Overexpression of SPARC in stably transfected F9 cells mediates attachment and spreading in Ca2+-deficient medium

Abstract

The Ca²⁺-binding protein SPARC is one of a group of proteins that function in vitro to promote the rounding of cells. To assess whether the modulation of cell shape by SPARC is affected by extracellular Ca²⁺, we used F9 cell lines that had been stably transfected with sense or antisense SPARC DNA. Sense-transfected (S) lines that overexpress SPARC are aggregated and rounded, whereas antisense (AS) lines that express low levels of the protein are flat and spread. We tested whether the cell lines would exhibit these altered morphologies in Ca²⁺ -deficient media. When cultured under these conditions, S lines attached and spread, whereas AS lines attached but remained round, with no subsequent spreading.
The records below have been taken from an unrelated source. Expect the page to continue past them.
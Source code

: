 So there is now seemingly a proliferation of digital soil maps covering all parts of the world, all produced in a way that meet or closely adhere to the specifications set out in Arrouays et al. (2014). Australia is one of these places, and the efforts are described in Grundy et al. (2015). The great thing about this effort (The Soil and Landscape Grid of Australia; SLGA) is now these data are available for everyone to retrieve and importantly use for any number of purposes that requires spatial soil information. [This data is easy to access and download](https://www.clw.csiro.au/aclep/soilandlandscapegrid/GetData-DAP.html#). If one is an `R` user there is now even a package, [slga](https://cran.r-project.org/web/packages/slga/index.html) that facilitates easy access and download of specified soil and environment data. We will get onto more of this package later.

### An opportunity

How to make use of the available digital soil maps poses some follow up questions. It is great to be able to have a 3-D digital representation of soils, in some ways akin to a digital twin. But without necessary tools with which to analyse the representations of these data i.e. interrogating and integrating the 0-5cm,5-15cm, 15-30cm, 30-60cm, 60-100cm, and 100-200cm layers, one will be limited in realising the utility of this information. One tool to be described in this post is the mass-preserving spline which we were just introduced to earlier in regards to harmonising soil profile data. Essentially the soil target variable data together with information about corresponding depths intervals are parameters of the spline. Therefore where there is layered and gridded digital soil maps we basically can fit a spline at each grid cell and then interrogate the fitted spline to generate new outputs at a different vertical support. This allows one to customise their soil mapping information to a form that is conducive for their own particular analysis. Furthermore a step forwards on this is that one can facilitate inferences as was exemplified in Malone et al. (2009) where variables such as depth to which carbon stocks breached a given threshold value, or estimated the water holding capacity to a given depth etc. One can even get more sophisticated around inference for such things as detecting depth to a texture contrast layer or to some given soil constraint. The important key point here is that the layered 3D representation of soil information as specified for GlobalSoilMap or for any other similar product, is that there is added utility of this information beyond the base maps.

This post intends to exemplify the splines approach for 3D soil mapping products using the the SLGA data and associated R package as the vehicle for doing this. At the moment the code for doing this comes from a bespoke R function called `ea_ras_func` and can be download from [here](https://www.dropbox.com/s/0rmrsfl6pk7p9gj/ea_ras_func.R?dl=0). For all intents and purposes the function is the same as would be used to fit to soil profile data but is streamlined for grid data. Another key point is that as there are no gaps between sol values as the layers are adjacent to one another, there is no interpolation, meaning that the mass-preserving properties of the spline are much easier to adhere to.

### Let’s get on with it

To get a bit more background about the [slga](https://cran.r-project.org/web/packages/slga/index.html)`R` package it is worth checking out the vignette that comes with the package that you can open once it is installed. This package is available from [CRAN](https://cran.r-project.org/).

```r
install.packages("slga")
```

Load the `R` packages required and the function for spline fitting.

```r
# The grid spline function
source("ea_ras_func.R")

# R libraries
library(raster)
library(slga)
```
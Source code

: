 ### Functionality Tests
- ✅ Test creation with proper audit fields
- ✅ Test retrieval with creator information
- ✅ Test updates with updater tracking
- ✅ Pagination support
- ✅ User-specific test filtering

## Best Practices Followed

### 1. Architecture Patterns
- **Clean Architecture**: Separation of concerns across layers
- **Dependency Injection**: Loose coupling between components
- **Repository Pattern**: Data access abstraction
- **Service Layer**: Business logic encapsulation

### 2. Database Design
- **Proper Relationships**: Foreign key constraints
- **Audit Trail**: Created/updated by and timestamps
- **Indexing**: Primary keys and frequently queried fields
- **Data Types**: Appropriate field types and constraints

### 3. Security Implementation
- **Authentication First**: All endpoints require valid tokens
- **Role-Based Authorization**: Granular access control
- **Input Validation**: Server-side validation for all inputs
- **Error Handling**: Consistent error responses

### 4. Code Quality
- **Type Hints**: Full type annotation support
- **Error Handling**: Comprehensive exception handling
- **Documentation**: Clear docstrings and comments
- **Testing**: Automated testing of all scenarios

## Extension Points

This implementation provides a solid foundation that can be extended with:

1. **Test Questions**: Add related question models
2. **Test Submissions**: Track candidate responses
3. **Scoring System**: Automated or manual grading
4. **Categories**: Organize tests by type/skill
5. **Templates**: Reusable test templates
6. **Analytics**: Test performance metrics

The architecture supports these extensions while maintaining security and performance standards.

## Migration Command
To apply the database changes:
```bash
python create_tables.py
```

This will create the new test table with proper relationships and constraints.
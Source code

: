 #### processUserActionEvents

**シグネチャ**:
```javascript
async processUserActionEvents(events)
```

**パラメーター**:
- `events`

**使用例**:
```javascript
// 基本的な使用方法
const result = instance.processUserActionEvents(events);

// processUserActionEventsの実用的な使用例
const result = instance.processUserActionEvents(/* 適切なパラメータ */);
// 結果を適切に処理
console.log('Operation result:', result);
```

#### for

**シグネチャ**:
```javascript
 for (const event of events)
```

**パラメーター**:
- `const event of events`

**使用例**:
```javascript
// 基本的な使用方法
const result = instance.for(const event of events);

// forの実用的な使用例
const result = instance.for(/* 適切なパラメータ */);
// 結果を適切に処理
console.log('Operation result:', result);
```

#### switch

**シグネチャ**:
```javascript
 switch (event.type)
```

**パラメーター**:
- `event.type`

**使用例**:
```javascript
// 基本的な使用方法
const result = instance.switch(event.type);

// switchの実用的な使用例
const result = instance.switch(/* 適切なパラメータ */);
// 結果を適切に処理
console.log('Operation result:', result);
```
Addition of CaCl₂ or purified SPARC to the Ca²⁺-deficient medium resulted in spreading of the AS and control lines and a reappearance of the altered morphologies. Expression of the Ca²⁺-binding cadherin uvomorulin by the cell lines correlated with neither their morphology nor their level of SPARC expression. We conclude that the altered phenotypes of the transected lines reflect, in part, the concentration of extracellular Ca²⁺ and that the spreading exhibited by the S lines under Ca²⁺-deficient conditions is directly related to their enhanced expression of SPARC. SPARC might, therefore, mediate interactions between cells and matrix that are permissive for adhesion when levels of extracellular Ca²⁺ are diminished.Key words: adhesion, cell shape, extracellular matrix, SPARC.